My subjective impression was:

・Later units (A–D, bought in December)

→ Mixed results: some completely missed shots, but also “almost there” and a few really good ones

・Early-batch unit (E)

→ Frame after frame of star fields that looked hopelessly blurred

The numbers support that impression:

・iPhone 17 E managed only 7 “Match” shots out of 77 (about 9%).

But honestly, the feeling while shooting was worse than the percentage suggests:

・The AF behavior itself felt unreliable

・It often seemed to never really “lock” onto the stars at all

・It just kept producing soft, bloated star images

To be clear: this is still a sample of one early-batch device.

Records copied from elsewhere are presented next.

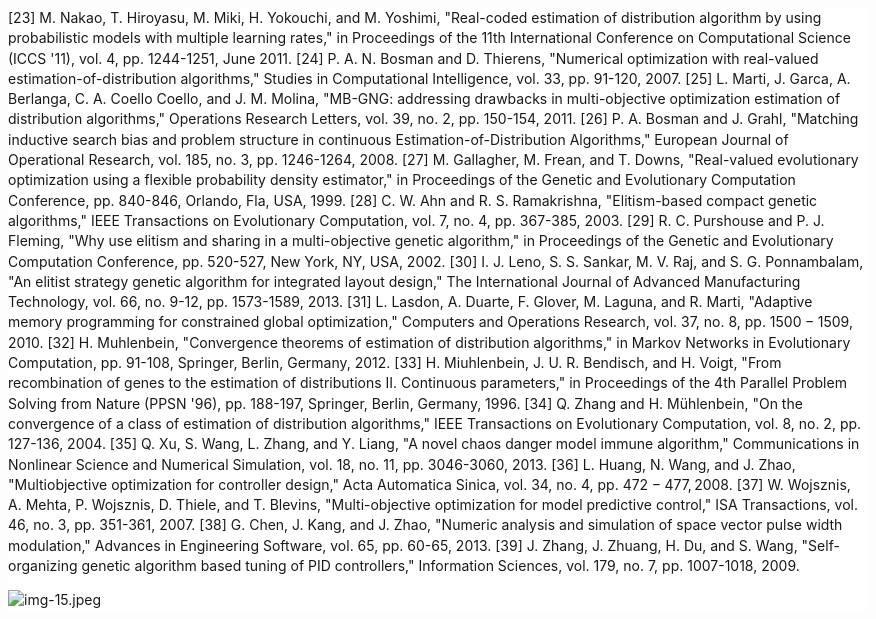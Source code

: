 [23] M. Nakao, T. Hiroyasu, M. Miki, H. Yokouchi, and M. Yoshimi, "Real-coded estimation of distribution algorithm by using probabilistic models with multiple learning rates," in Proceedings of the 11th International Conference on Computational Science (ICCS '11), vol. 4, pp. 1244-1251, June 2011.
[24] P. A. N. Bosman and D. Thierens, "Numerical optimization with real-valued estimation-of-distribution algorithms," Studies in Computational Intelligence, vol. 33, pp. 91-120, 2007.
[25] L. Marti, J. Garca, A. Berlanga, C. A. Coello Coello, and J. M. Molina, "MB-GNG: addressing drawbacks in multi-objective optimization estimation of distribution algorithms," Operations Research Letters, vol. 39, no. 2, pp. 150-154, 2011.
[26] P. A. Bosman and J. Grahl, "Matching inductive search bias and problem structure in continuous Estimation-of-Distribution Algorithms," European Journal of Operational Research, vol. 185, no. 3, pp. 1246-1264, 2008.
[27] M. Gallagher, M. Frean, and T. Downs, "Real-valued evolutionary optimization using a flexible probability density estimator," in Proceedings of the Genetic and Evolutionary Computation Conference, pp. 840-846, Orlando, Fla, USA, 1999.
[28] C. W. Ahn and R. S. Ramakrishna, "Elitism-based compact genetic algorithms," IEEE Transactions on Evolutionary Computation, vol. 7, no. 4, pp. 367-385, 2003.
[29] R. C. Purshouse and P. J. Fleming, "Why use elitism and sharing in a multi-objective genetic algorithm," in Proceedings of the Genetic and Evolutionary Computation Conference, pp. 520-527, New York, NY, USA, 2002.
[30] I. J. Leno, S. S. Sankar, M. V. Raj, and S. G. Ponnambalam, "An elitist strategy genetic algorithm for integrated layout design," The International Journal of Advanced Manufacturing Technology, vol. 66, no. 9-12, pp. 1573-1589, 2013.
[31] L. Lasdon, A. Duarte, F. Glover, M. Laguna, and R. Marti, "Adaptive memory programming for constrained global optimization," Computers and Operations Research, vol. 37, no. 8, pp. $1500-1509,2010$.
[32] H. Muhlenbein, "Convergence theorems of estimation of distribution algorithms," in Markov Networks in Evolutionary Computation, pp. 91-108, Springer, Berlin, Germany, 2012.
[33] H. Miuhlenbein, J. U. R. Bendisch, and H. Voigt, "From recombination of genes to the estimation of distributions II. Continuous parameters," in Proceedings of the 4th Parallel Problem Solving from Nature (PPSN '96), pp. 188-197, Springer, Berlin, Germany, 1996.
[34] Q. Zhang and H. Mühlenbein, "On the convergence of a class of estimation of distribution algorithms," IEEE Transactions on Evolutionary Computation, vol. 8, no. 2, pp. 127-136, 2004.
[35] Q. Xu, S. Wang, L. Zhang, and Y. Liang, "A novel chaos danger model immune algorithm," Communications in Nonlinear Science and Numerical Simulation, vol. 18, no. 11, pp. 3046-3060, 2013.
[36] L. Huang, N. Wang, and J. Zhao, "Multiobjective optimization for controller design," Acta Automatica Sinica, vol. 34, no. 4, pp. $472-477,2008$.
[37] W. Wojsznis, A. Mehta, P. Wojsznis, D. Thiele, and T. Blevins, "Multi-objective optimization for model predictive control," ISA Transactions, vol. 46, no. 3, pp. 351-361, 2007.
[38] G. Chen, J. Kang, and J. Zhao, "Numeric analysis and simulation of space vector pulse width modulation," Advances in Engineering Software, vol. 65, pp. 60-65, 2013.
[39] J. Zhang, J. Zhuang, H. Du, and S. Wang, "Self-organizing genetic algorithm based tuning of PID controllers," Information Sciences, vol. 179, no. 7, pp. 1007-1018, 2009.

![img-15.jpeg](img-15.jpeg)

We can’t claim “all early 17s are broken.” But within this small group of five, the launch unit clearly behaved like the worst of the bunch.

7. Can software updates fix this? My view has changed after iOS 26.5

When I originally wrote this article, I had tested the early-batch iPhone 17 across multiple iOS updates since launch and had not seen meaningful improvement in star-focus behavior.

Because of that, I speculated that existing devices — especially early-batch units — might not be fully fixable by software updates alone.

After retesting on iOS 26.5, I now think that statement was too strong. In my own shooting environment, the severe focus failures described in this article were no longer observed after the update.

This does not prove that iOS 26.5 has completely fixed the issue for every iPhone 17 unit. The test conditions were not perfectly identical, and more repeat testing is needed. However, the iOS 26.5 result is enough for me to revise my earlier interpretation: software improvement appears more plausible than I originally believed.

8. Conclusion: iOS 26.2 showed a serious focus issue, but iOS 26.5 requires a revised view

In this multi-unit test on iOS 26.2:

・iPhone 16 and iPhone 17 Pro showed stable star focus, with no misses in this series.
・All five iPhone 17 (non-Pro) units showed low and inconsistent focus reliability on stars.

Those results remain important. They show that, under my iOS 26.2 test conditions, the iPhone 17 (non-Pro) had a serious and repeatable star-focus problem across multiple units.

However, after updating to iOS 26.5 and retesting, I did not observe the same severe focus failures in my environment. Because of this, I no longer think it is appropriate to describe the issue as a confirmed structural limitation or to say that software updates are unlikely to help.

At this point, the most accurate conclusion is more cautious: iOS 26.2 showed a serious star-focus reliability problem on the iPhone 17 (non-Pro), while iOS 26.5 may have improved the behavior. Further testing is needed before calling it a complete fix.

I apologize if my earlier wording gave readers the impression that the issue could not be improved by software. Based on the iOS 26.5 retest, I now think that conclusion was too strong.